Plain-text document sources:
################

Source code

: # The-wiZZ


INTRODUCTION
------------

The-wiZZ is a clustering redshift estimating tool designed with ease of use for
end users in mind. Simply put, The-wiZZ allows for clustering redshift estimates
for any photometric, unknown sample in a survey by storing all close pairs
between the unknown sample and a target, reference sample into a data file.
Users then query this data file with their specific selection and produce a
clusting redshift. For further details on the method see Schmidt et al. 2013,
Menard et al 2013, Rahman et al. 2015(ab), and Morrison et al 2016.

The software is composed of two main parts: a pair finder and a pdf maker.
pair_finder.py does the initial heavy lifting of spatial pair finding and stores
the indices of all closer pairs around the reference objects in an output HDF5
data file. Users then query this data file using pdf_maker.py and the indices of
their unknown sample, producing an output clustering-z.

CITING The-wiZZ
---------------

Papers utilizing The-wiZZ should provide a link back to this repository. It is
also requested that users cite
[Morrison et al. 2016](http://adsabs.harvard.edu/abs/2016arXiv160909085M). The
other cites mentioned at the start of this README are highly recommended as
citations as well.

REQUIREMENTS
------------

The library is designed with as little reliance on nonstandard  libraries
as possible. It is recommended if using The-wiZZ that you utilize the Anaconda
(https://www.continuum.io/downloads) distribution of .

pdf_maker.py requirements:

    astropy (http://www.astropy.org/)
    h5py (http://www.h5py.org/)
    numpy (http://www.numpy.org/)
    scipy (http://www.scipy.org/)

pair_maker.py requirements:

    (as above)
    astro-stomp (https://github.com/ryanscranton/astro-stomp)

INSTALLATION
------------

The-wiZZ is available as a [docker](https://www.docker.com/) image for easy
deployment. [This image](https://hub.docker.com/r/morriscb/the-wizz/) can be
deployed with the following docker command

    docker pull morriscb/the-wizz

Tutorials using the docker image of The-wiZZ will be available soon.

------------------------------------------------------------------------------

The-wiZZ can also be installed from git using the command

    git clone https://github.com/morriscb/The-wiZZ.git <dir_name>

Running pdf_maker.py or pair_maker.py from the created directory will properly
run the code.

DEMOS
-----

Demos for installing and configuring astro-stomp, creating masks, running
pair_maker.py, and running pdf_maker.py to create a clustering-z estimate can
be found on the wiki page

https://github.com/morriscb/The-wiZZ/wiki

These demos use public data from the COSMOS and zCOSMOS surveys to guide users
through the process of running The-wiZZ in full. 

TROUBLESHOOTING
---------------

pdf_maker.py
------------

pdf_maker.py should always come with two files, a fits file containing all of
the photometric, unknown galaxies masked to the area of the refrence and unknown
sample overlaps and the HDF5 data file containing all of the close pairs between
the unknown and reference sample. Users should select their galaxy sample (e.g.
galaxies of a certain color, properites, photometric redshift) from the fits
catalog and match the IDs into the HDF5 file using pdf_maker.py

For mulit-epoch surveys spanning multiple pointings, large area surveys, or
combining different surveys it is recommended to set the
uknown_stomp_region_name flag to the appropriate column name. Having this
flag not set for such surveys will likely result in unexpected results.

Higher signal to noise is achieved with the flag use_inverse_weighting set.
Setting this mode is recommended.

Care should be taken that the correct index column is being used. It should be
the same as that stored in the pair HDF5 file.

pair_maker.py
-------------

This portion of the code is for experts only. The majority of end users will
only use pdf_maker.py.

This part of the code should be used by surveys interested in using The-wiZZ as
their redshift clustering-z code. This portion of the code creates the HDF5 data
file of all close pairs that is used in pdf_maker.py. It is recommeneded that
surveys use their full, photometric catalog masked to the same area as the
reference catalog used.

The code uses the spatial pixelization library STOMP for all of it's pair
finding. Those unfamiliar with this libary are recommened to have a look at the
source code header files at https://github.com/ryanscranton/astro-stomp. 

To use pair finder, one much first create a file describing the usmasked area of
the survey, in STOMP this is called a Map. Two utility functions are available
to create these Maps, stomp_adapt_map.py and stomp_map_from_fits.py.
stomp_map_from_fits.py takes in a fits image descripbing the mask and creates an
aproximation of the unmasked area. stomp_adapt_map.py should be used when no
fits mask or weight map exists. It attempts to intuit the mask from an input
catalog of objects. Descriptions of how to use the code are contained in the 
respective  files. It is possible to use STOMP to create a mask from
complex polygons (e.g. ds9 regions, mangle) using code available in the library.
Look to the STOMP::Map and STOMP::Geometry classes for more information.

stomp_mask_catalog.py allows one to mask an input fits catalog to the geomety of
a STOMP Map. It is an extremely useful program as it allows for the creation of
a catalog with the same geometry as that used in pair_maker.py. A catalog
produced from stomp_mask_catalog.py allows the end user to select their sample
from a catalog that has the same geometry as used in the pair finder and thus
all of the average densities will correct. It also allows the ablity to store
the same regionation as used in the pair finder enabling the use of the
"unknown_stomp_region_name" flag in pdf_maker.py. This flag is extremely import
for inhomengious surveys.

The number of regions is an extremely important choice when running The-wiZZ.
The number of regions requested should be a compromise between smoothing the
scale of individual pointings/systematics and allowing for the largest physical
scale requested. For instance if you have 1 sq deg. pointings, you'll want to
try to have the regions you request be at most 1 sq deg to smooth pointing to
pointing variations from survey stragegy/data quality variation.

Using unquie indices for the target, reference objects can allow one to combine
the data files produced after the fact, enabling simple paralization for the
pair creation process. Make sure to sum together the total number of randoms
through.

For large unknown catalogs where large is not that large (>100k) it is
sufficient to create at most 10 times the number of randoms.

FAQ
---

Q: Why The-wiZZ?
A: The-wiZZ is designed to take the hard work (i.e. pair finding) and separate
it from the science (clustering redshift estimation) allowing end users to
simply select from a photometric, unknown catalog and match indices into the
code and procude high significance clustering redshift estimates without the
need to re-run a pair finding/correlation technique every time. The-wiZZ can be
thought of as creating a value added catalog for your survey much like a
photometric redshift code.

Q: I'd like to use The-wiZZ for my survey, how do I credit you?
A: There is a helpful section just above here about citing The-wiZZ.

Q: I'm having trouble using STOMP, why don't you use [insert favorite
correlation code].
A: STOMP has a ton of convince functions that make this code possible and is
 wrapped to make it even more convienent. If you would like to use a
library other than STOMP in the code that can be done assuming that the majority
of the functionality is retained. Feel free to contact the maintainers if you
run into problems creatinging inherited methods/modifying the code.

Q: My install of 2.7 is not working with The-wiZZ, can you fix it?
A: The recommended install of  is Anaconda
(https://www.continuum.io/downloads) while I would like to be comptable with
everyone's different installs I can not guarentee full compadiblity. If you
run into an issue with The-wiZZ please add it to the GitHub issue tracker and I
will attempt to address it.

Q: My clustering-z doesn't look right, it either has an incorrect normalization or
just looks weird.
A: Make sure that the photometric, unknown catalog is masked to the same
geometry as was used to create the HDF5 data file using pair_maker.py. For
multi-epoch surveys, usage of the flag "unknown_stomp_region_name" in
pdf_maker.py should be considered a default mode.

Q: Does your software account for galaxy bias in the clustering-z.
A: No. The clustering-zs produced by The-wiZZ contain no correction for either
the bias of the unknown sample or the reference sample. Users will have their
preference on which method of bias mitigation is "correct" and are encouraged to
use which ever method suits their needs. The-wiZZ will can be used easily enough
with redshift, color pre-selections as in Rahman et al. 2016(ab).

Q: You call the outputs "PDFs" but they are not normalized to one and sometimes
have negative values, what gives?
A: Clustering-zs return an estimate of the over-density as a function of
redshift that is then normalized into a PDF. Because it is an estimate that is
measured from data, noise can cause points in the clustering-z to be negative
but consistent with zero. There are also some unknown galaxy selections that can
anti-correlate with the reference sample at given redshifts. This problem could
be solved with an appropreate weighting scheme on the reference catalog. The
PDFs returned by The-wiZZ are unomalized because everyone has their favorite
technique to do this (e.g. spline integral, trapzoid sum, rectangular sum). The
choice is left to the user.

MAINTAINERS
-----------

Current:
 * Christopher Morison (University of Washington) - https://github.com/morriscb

################

Exercise aim: All of the data, start to finish: please output it exactly.

Response below:
Source code

: # The-wiZZ


INTRODUCTION
------------

The-wiZZ is a clustering redshift estimating tool designed with ease of use for
end users in mind. Simply put, The-wiZZ allows for clustering redshift estimates
for any photometric, unknown sample in a survey by storing all close pairs
between the unknown sample and a target, reference sample into a data file.
Users then query this data file with their specific selection and produce a
clusting redshift. For further details on the method see Schmidt et al. 2013,
Menard et al 2013, Rahman et al. 2015(ab), and Morrison et al 2016.

The software is composed of two main parts: a pair finder and a pdf maker.
pair_finder.py does the initial heavy lifting of spatial pair finding and stores
the indices of all closer pairs around the reference objects in an output HDF5
data file. Users then query this data file using pdf_maker.py and the indices of
their unknown sample, producing an output clustering-z.

CITING The-wiZZ
---------------

Papers utilizing The-wiZZ should provide a link back to this repository. It is
also requested that users cite
[Morrison et al. 2016](http://adsabs.harvard.edu/abs/2016arXiv160909085M). The
other cites mentioned at the start of this README are highly recommended as
citations as well.

REQUIREMENTS
------------

The library is designed with as little reliance on nonstandard  libraries
as possible. It is recommended if using The-wiZZ that you utilize the Anaconda
(https://www.continuum.io/downloads) distribution of .

pdf_maker.py requirements:

    astropy (http://www.astropy.org/)
    h5py (http://www.h5py.org/)
    numpy (http://www.numpy.org/)
    scipy (http://www.scipy.org/)

pair_maker.py requirements:

    (as above)
    astro-stomp (https://github.com/ryanscranton/astro-stomp)

INSTALLATION
------------

The-wiZZ is available as a [docker](https://www.docker.com/) image for easy
deployment. [This image](https://hub.docker.com/r/morriscb/the-wizz/) can be
deployed with the following docker command

    docker pull morriscb/the-wizz

Tutorials using the docker image of The-wiZZ will be available soon.

------------------------------------------------------------------------------

The-wiZZ can also be installed from git using the command

    git clone https://github.com/morriscb/The-wiZZ.git <dir_name>

Running pdf_maker.py or pair_maker.py from the created directory will properly
run the code.

DEMOS
-----

Demos for installing and configuring astro-stomp, creating masks, running
pair_maker.py, and running pdf_maker.py to create a clustering-z estimate can
be found on the wiki page

https://github.com/morriscb/The-wiZZ/wiki

These demos use public data from the COSMOS and zCOSMOS surveys to guide users
through the process of running The-wiZZ in full. 

TROUBLESHOOTING
---------------

pdf_maker.py
------------

pdf_maker.py should always come with two files, a fits file containing all of
the photometric, unknown galaxies masked to the area of the refrence and unknown
sample overlaps and the HDF5 data file containing all of the close pairs between
the unknown and reference sample. Users should select their galaxy sample (e.g.
galaxies of a certain color, properites, photometric redshift) from the fits
catalog and match the IDs into the HDF5 file using pdf_maker.py

For mulit-epoch surveys spanning multiple pointings, large area surveys, or
combining different surveys it is recommended to set the
uknown_stomp_region_name flag to the appropriate column name. Having this
flag not set for such surveys will likely result in unexpected results.

Higher signal to noise is achieved with the flag use_inverse_weighting set.
Setting this mode is recommended.

Care should be taken that the correct index column is being used. It should be
the same as that stored in the pair HDF5 file.

pair_maker.py
-------------

This portion of the code is for experts only. The majority of end users will
only use pdf_maker.py.

This part of the code should be used by surveys interested in using The-wiZZ as
their redshift clustering-z code. This portion of the code creates the HDF5 data
file of all close pairs that is used in pdf_maker.py. It is recommeneded that
surveys use their full, photometric catalog masked to the same area as the
reference catalog used.

The code uses the spatial pixelization library STOMP for all of it's pair
finding. Those unfamiliar with this libary are recommened to have a look at the
source code header files at https://github.com/ryanscranton/astro-stomp. 

To use pair finder, one much first create a file describing the usmasked area of
the survey, in STOMP this is called a Map. Two utility functions are available
to create these Maps, stomp_adapt_map.py and stomp_map_from_fits.py.
stomp_map_from_fits.py takes in a fits image descripbing the mask and creates an
aproximation of the unmasked area. stomp_adapt_map.py should be used when no
fits mask or weight map exists. It attempts to intuit the mask from an input
catalog of objects. Descriptions of how to use the code are contained in the 
respective  files. It is possible to use STOMP to create a mask from
complex polygons (e.g. ds9 regions, mangle) using code available in the library.
Look to the STOMP::Map and STOMP::Geometry classes for more information.

stomp_mask_catalog.py allows one to mask an input fits catalog to the geomety of
a STOMP Map. It is an extremely useful program as it allows for the creation of
a catalog with the same geometry as that used in pair_maker.py. A catalog
produced from stomp_mask_catalog.py allows the end user to select their sample
from a catalog that has the same geometry as used in the pair finder and thus
all of the average densities will correct. It also allows the ablity to store
the same regionation as used in the pair finder enabling the use of the
"unknown_stomp_region_name" flag in pdf_maker.py. This flag is extremely import
for inhomengious surveys.

The number of regions is an extremely important choice when running The-wiZZ.
The number of regions requested should be a compromise between smoothing the
scale of individual pointings/systematics and allowing for the largest physical
scale requested. For instance if you have 1 sq deg. pointings, you'll want to
try to have the regions you request be at most 1 sq deg to smooth pointing to
pointing variations from survey stragegy/data quality variation.

Using unquie indices for the target, reference objects can allow one to combine
the data files produced after the fact, enabling simple paralization for the
pair creation process. Make sure to sum together the total number of randoms
through.

For large unknown catalogs where large is not that large (>100k) it is
sufficient to create at most 10 times the number of randoms.

FAQ
---

Q: Why The-wiZZ?
A: The-wiZZ is designed to take the hard work (i.e. pair finding) and separate
it from the science (clustering redshift estimation) allowing end users to
simply select from a photometric, unknown catalog and match indices into the
code and procude high significance clustering redshift estimates without the
need to re-run a pair finding/correlation technique every time. The-wiZZ can be
thought of as creating a value added catalog for your survey much like a
photometric redshift code.

Q: I'd like to use The-wiZZ for my survey, how do I credit you?
A: There is a helpful section just above here about citing The-wiZZ.

Q: I'm having trouble using STOMP, why don't you use [insert favorite
correlation code].
A: STOMP has a ton of convince functions that make this code possible and is
 wrapped to make it even more convienent. If you would like to use a
library other than STOMP in the code that can be done assuming that the majority
of the functionality is retained. Feel free to contact the maintainers if you
run into problems creatinging inherited methods/modifying the code.

Q: My install of 2.7 is not working with The-wiZZ, can you fix it?
A: The recommended install of  is Anaconda
(https://www.continuum.io/downloads) while I would like to be comptable with
everyone's different installs I can not guarentee full compadiblity. If you
run into an issue with The-wiZZ please add it to the GitHub issue tracker and I
will attempt to address it.

Q: My clustering-z doesn't look right, it either has an incorrect normalization or
just looks weird.
A: Make sure that the photometric, unknown catalog is masked to the same
geometry as was used to create the HDF5 data file using pair_maker.py. For
multi-epoch surveys, usage of the flag "unknown_stomp_region_name" in
pdf_maker.py should be considered a default mode.

Q: Does your software account for galaxy bias in the clustering-z.
A: No. The clustering-zs produced by The-wiZZ contain no correction for either
the bias of the unknown sample or the reference sample. Users will have their
preference on which method of bias mitigation is "correct" and are encouraged to
use which ever method suits their needs. The-wiZZ will can be used easily enough
with redshift, color pre-selections as in Rahman et al. 2016(ab).

Q: You call the outputs "PDFs" but they are not normalized to one and sometimes
have negative values, what gives?
A: Clustering-zs return an estimate of the over-density as a function of
redshift that is then normalized into a PDF. Because it is an estimate that is
measured from data, noise can cause points in the clustering-z to be negative
but consistent with zero. There are also some unknown galaxy selections that can
anti-correlate with the reference sample at given redshifts. This problem could
be solved with an appropreate weighting scheme on the reference catalog. The
PDFs returned by The-wiZZ are unomalized because everyone has their favorite
technique to do this (e.g. spline integral, trapzoid sum, rectangular sum). The
choice is left to the user.

MAINTAINERS
-----------

Current:
 * Christopher Morison (University of Washington) - https://github.com/morriscb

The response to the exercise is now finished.